*** Information given Section Begins ***
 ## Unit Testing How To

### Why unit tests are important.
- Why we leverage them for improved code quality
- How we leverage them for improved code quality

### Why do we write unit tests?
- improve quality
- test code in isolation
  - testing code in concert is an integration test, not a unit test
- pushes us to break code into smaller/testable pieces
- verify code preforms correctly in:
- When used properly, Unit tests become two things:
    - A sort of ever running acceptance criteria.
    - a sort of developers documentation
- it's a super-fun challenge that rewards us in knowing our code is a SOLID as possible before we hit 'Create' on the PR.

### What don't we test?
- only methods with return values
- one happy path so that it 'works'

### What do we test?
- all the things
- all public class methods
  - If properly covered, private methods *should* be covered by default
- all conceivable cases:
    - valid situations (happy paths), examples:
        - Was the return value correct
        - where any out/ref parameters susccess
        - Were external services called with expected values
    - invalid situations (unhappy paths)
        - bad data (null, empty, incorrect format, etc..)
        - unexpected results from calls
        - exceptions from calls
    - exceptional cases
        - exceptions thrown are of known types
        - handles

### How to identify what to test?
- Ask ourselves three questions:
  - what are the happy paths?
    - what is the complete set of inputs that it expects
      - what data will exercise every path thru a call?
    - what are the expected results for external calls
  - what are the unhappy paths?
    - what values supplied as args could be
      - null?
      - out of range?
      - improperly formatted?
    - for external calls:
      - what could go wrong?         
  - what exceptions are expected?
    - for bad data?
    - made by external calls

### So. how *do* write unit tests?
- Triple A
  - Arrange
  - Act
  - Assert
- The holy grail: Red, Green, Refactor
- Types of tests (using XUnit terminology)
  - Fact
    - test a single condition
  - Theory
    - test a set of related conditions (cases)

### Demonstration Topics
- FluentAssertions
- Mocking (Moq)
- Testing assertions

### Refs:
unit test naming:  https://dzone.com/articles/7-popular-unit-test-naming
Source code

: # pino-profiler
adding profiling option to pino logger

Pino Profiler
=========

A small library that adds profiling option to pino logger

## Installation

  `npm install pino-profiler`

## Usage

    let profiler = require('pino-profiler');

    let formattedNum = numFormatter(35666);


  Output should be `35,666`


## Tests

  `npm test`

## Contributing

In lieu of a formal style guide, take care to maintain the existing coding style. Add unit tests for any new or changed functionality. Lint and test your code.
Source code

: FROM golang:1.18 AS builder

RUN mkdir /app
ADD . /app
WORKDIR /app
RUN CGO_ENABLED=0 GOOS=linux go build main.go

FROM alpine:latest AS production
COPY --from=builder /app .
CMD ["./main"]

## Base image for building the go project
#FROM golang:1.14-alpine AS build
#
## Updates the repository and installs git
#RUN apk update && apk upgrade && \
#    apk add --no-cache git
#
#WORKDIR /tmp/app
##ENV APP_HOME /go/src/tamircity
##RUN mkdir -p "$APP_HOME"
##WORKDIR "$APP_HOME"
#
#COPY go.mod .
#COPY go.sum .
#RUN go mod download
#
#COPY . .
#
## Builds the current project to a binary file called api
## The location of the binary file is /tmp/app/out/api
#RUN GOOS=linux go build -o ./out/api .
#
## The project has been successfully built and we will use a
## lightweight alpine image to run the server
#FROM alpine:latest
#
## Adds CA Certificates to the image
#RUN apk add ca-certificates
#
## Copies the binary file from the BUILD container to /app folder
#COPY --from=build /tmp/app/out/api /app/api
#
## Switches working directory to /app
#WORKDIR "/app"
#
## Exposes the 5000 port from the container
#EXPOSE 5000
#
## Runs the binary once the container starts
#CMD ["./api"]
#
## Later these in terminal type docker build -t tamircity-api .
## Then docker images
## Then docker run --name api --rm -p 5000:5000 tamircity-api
*** Information given Section Ends ***
*** Information given Section Begins ***
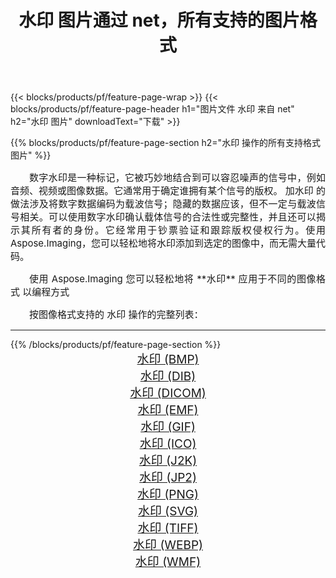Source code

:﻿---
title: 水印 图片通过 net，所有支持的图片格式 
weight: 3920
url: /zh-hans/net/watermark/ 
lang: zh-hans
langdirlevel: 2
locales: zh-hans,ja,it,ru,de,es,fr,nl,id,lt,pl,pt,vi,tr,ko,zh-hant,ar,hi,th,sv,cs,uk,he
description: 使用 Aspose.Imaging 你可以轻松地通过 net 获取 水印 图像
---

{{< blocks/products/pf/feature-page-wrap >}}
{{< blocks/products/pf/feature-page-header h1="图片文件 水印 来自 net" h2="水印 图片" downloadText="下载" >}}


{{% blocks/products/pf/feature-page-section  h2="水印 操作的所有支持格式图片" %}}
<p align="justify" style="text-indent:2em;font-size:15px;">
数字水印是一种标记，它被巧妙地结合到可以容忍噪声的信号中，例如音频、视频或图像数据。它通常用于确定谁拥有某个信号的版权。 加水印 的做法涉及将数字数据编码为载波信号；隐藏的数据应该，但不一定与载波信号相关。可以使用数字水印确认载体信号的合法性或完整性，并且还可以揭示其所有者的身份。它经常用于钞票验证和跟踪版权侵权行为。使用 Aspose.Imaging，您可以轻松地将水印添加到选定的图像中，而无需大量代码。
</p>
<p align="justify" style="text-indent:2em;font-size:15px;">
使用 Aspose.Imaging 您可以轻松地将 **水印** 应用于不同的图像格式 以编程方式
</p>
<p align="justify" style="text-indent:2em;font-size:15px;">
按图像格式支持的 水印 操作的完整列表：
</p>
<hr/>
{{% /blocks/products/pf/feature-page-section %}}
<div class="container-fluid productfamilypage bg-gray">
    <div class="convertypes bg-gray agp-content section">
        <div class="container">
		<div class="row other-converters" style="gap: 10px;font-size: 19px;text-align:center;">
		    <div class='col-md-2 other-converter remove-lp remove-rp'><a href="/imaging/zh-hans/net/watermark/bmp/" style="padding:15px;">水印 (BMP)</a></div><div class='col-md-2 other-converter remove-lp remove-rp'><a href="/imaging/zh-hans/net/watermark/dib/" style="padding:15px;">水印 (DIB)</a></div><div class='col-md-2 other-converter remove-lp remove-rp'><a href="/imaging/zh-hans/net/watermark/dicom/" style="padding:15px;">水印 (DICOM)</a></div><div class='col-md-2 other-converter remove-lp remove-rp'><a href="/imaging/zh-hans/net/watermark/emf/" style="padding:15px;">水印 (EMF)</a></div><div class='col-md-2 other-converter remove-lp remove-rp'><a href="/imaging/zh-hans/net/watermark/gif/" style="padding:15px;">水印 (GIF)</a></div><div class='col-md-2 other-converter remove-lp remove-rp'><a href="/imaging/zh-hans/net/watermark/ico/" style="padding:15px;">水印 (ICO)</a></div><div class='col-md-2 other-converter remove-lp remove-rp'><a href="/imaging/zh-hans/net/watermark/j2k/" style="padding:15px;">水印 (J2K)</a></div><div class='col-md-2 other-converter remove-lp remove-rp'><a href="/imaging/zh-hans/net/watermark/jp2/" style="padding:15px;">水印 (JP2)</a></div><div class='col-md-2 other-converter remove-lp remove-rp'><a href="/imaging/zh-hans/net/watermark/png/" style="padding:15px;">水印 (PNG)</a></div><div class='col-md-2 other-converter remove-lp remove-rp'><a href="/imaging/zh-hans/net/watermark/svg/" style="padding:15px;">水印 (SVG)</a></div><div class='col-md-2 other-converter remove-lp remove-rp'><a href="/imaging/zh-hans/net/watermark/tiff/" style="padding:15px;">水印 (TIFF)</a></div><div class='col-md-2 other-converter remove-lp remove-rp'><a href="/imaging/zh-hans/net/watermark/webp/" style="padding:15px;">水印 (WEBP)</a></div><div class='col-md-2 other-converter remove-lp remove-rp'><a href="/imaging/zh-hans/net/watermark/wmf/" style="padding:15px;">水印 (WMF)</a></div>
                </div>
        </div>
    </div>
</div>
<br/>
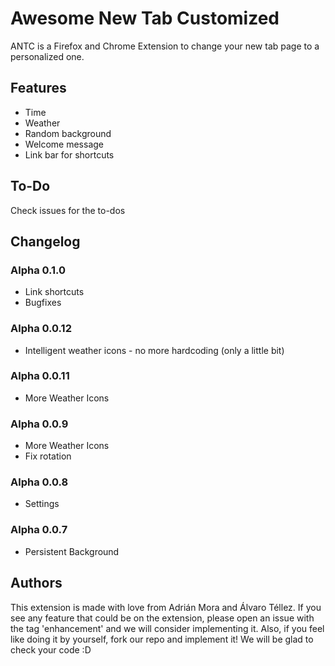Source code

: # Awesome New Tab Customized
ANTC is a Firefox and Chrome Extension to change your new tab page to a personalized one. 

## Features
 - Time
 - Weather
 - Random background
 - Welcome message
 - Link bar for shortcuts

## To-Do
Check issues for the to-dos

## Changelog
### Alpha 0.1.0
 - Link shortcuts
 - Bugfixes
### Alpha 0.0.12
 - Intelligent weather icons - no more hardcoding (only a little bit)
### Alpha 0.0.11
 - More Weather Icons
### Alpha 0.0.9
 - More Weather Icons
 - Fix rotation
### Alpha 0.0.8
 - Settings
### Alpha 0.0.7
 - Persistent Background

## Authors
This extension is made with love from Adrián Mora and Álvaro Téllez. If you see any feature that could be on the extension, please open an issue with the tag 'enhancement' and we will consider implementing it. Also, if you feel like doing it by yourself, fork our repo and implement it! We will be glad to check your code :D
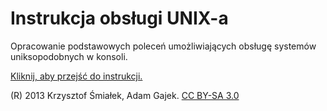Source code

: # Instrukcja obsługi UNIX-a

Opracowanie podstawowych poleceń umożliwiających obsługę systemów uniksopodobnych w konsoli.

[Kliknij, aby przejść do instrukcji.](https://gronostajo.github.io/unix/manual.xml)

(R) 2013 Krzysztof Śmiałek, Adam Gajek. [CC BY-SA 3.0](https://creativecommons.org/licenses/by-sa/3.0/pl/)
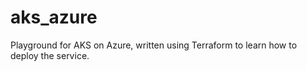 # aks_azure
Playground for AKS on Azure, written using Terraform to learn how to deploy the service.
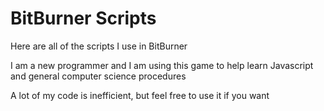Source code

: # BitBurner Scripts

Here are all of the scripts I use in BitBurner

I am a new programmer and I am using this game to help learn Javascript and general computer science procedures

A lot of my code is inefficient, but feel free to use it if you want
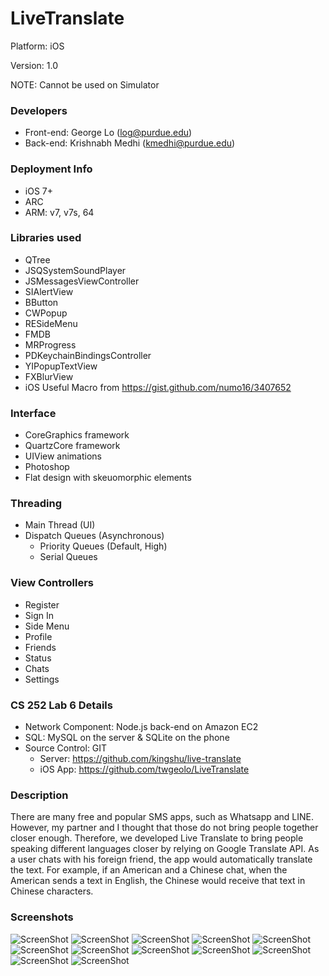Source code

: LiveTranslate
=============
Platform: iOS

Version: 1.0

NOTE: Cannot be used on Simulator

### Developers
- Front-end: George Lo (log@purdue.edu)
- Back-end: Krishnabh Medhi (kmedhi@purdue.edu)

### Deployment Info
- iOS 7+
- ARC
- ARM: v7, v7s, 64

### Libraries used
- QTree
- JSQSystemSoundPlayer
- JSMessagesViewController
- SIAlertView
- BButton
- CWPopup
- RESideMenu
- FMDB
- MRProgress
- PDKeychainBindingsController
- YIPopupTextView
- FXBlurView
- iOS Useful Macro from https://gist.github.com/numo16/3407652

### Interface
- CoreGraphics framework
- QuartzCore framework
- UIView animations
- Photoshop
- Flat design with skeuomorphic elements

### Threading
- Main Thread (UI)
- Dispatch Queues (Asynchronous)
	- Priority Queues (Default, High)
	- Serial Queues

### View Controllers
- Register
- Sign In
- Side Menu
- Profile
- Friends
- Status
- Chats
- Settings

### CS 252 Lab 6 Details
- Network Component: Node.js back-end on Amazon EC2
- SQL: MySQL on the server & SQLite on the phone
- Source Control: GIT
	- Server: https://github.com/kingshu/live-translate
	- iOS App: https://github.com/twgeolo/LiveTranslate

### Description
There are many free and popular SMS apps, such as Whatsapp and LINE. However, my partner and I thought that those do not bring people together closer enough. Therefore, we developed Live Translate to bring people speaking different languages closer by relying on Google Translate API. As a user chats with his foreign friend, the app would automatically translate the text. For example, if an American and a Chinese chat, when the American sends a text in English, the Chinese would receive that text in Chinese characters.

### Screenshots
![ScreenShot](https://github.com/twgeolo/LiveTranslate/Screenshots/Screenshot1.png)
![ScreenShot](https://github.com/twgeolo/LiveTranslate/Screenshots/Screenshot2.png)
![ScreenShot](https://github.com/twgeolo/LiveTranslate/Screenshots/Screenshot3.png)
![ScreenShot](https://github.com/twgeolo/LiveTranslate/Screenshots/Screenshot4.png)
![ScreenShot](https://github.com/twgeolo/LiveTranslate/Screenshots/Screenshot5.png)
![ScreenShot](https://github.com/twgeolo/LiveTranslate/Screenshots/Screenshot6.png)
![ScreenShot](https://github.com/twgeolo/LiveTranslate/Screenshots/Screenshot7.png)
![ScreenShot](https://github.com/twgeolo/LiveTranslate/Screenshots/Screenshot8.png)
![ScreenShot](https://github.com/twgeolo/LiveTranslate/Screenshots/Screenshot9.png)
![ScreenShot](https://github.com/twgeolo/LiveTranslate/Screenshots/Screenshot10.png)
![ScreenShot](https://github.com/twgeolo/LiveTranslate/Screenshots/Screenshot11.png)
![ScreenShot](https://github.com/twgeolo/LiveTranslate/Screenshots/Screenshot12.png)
*** Information given Section Ends ***
» **Action item**
The required answer is the run of lines above, starting at the line with "Output should be" and ending at the line with "## Base image for building the go project", reproduced exactly with both ends.

» **Response to the exercise**
  Output should be `35,666`


## Tests

  `npm test`

## Contributing

In lieu of a formal style guide, take care to maintain the existing coding style. Add unit tests for any new or changed functionality. Lint and test your code.
Source code

: FROM golang:1.18 AS builder

RUN mkdir /app
ADD . /app
WORKDIR /app
RUN CGO_ENABLED=0 GOOS=linux go build main.go

FROM alpine:latest AS production
COPY --from=builder /app .
CMD ["./main"]

## Base image for building the go project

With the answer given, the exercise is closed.